The high court, today, scolded a Missouri govt. policy which treated faith groups as non-citizens when it came to a govt. program to assist in providing playgrounds to the public.
By a 7-2 vote, the justices sided with Trinity Lutheran Church of Columbia, Missouri, which had sought a grant to put a soft surface on its preschool playground. The church was denied any money even though its application was ranked fifth out of 44 submissions.
Chief Justice John Roberts said for the court that the state violated the First Amendment by denying a public benefit to an otherwise eligible recipient solely on account of its religious status. He called it "odious to our Constitution" to exclude the church from the grant program, even though the consequences are only "a few extra scraped knees." Read the full decision. Sotomayor & Ginsberg dissented.
The case arose from an application the church submitted in 2012 to take part in Missouri's scrap tire grant program, which reimburses the cost of installing a rubberized playground surface made from recycled tires. The money comes from a fee paid by anyone who buys a new tire. The church's application to resurface the playground for its preschool and daycare ranked fifth out of 44 applicants. (read the AP's full report)
But the state's Department of Natural Resources rejected the application, pointing to the part of the state constitution that says "no money shall ever be taken from the public treasury, directly or indirectly, in aid of any church, sect or denomination of religion."
That language in Missouri's founding document is very similar to Oklahoma's Constitution's clause. James Blaine was a the Speaker of the House, in D.C., and a candidate for president. For more about him, read our 2015 blog post. Here is Oklahoma's clause, inspired by Blaine and inserted by Alfalfa Bill Murray, when he presided over the Oklahoma Constitutional Convention.
Public money or property - Use for sectarian purposes. No public money or property shall ever be appropriated, applied, donated, or used, directly or indirectly, for the use, benefit, or support of any sect, church, denomination, or system of religion, or for the use, benefit, or support of any priest, preacher, minister, or other religious teacher or dignitary, or sectarian institution as such.
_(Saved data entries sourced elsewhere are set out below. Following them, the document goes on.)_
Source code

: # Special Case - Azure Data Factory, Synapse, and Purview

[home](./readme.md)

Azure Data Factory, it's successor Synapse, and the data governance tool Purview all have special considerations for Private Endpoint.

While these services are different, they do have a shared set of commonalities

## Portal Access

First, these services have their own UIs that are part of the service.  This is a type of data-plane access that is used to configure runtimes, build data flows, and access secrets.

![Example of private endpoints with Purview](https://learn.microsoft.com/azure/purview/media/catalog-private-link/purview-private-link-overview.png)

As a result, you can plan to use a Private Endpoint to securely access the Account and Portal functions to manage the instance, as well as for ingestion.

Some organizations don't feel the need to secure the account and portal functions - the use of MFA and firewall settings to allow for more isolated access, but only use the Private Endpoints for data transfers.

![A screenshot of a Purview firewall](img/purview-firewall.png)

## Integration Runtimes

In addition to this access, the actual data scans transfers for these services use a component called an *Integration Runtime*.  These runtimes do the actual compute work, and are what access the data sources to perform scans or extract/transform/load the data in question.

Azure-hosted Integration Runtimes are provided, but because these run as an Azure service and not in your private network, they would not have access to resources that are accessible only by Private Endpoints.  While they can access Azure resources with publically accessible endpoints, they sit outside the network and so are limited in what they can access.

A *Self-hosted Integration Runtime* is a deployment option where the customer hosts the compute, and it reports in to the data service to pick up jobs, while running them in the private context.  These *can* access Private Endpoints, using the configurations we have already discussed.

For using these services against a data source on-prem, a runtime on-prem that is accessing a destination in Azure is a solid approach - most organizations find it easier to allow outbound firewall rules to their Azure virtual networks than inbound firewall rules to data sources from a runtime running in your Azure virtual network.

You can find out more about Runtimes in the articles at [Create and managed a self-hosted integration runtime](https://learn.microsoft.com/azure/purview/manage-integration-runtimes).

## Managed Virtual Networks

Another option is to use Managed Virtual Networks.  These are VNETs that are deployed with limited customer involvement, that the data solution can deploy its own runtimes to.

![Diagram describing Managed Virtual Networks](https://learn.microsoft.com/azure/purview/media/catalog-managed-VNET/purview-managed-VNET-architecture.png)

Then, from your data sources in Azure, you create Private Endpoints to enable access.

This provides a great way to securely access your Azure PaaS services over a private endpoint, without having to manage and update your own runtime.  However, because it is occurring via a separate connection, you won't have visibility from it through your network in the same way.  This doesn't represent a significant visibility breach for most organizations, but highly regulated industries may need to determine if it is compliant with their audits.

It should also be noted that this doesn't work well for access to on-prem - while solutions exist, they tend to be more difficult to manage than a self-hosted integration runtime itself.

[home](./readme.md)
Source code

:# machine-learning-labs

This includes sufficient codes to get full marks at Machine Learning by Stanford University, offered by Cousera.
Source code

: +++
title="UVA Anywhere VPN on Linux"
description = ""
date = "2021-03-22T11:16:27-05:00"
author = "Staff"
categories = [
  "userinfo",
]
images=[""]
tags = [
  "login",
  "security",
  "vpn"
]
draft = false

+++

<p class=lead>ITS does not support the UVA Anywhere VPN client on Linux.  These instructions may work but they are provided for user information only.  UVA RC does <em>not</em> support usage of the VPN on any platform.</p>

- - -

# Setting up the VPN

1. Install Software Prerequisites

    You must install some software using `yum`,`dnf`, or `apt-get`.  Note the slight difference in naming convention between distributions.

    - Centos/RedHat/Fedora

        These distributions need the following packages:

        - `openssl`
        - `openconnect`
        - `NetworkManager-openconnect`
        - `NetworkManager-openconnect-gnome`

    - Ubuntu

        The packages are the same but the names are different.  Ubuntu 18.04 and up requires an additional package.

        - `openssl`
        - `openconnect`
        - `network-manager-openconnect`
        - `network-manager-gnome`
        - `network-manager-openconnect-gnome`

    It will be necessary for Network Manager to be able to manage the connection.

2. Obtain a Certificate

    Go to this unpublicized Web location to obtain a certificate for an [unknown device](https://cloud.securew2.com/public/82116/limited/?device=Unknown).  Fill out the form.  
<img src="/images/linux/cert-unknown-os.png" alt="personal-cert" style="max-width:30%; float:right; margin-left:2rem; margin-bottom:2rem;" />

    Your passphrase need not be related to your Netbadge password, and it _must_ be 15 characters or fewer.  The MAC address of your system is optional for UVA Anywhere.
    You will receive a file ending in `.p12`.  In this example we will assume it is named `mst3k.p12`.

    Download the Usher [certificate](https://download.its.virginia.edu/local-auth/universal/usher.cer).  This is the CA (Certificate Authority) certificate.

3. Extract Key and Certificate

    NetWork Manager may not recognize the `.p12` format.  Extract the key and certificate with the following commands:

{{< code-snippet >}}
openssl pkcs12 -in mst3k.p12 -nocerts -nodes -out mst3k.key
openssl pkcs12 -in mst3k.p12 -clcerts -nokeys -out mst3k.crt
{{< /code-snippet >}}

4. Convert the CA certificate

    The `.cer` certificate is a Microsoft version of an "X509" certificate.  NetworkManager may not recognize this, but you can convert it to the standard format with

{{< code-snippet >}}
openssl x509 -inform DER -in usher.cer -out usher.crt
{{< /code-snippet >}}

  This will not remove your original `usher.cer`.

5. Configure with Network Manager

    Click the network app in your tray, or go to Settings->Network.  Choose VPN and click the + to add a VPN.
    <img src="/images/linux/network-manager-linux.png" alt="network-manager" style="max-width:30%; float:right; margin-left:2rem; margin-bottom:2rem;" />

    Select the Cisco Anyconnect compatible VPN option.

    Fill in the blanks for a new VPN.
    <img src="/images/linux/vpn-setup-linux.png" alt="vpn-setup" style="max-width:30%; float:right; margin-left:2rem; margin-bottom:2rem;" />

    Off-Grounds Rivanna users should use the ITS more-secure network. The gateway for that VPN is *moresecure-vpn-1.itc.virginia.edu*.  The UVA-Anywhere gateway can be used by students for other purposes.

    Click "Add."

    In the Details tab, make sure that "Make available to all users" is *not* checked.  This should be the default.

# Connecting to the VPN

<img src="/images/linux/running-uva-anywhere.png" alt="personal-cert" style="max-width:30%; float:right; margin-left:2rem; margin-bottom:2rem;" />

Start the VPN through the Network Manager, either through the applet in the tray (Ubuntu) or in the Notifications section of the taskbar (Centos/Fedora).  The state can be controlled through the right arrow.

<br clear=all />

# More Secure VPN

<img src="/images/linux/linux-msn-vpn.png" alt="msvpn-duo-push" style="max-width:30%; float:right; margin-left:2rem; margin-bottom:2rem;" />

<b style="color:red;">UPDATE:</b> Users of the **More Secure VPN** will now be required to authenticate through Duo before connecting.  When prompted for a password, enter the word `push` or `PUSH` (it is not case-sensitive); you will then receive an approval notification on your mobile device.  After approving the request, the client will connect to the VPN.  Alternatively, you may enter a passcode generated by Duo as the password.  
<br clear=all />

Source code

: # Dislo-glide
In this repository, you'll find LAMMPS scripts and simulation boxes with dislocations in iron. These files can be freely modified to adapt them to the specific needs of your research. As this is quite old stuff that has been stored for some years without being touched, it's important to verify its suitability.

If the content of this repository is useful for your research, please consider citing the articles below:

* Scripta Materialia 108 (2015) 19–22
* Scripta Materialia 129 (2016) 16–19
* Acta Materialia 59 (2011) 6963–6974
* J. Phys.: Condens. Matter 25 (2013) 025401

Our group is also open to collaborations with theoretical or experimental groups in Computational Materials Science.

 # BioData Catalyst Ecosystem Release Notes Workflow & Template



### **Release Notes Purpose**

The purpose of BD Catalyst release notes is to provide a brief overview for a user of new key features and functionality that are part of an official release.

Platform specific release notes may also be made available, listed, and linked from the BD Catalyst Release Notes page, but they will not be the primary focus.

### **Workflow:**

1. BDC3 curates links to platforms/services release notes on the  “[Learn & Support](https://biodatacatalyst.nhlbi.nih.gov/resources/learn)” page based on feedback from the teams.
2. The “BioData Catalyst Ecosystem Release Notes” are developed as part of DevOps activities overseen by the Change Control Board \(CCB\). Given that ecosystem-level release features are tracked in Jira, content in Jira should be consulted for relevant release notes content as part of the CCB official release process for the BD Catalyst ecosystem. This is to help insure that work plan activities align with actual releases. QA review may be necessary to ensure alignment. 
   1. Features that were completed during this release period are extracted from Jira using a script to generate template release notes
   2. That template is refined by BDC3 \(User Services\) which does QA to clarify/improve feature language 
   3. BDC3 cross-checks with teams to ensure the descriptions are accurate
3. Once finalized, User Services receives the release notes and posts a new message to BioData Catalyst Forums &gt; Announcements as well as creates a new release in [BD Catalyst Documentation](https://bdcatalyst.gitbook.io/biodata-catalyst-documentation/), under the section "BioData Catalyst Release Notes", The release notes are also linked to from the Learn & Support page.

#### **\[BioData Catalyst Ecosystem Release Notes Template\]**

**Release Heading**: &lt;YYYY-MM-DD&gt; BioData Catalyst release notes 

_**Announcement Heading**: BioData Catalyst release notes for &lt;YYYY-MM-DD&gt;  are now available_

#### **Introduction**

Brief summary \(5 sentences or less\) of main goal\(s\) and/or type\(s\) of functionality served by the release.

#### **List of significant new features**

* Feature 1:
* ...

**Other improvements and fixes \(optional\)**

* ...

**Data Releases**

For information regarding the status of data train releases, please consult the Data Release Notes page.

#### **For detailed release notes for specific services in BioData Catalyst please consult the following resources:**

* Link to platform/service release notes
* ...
Therefor, today's ruling must also comply in that no faith group can be subjected to additional regulation, prohibition, or stipulation which wouldn't be applied to any other Oklahoma citizen or entity.
This wouldn't necessarily overturn the famous 'ten Commandments' ruling and put the monument back on the capitol grounds. But if the legislature authorizes any other entity to apply to place a similar monument on the soil of the seat of government, then the stone tablets would also then be provided equal opportunity, under this landmark ruling.
The 7-2 decision was instructional in the reading of the concurrences & distensions. Sotomayor and Ginsberg were strident in their fear-mongering of the heinous evils of Christianity. But even more enlightening was the depth of concurrence and collaborations of Gorsuch & Thomas. Conservatives can take heart from this, in that Gorsuch may be a soulmate of the Thomas philosophy.
This ruling is only necessary because the Missouri government ventured into a non-essential service to her people. Any social project like this will result in more of these legal dramas. A better course of action is for state to scale back both her essential mandates, and her heavy tax burdens placed on the backs of her residents.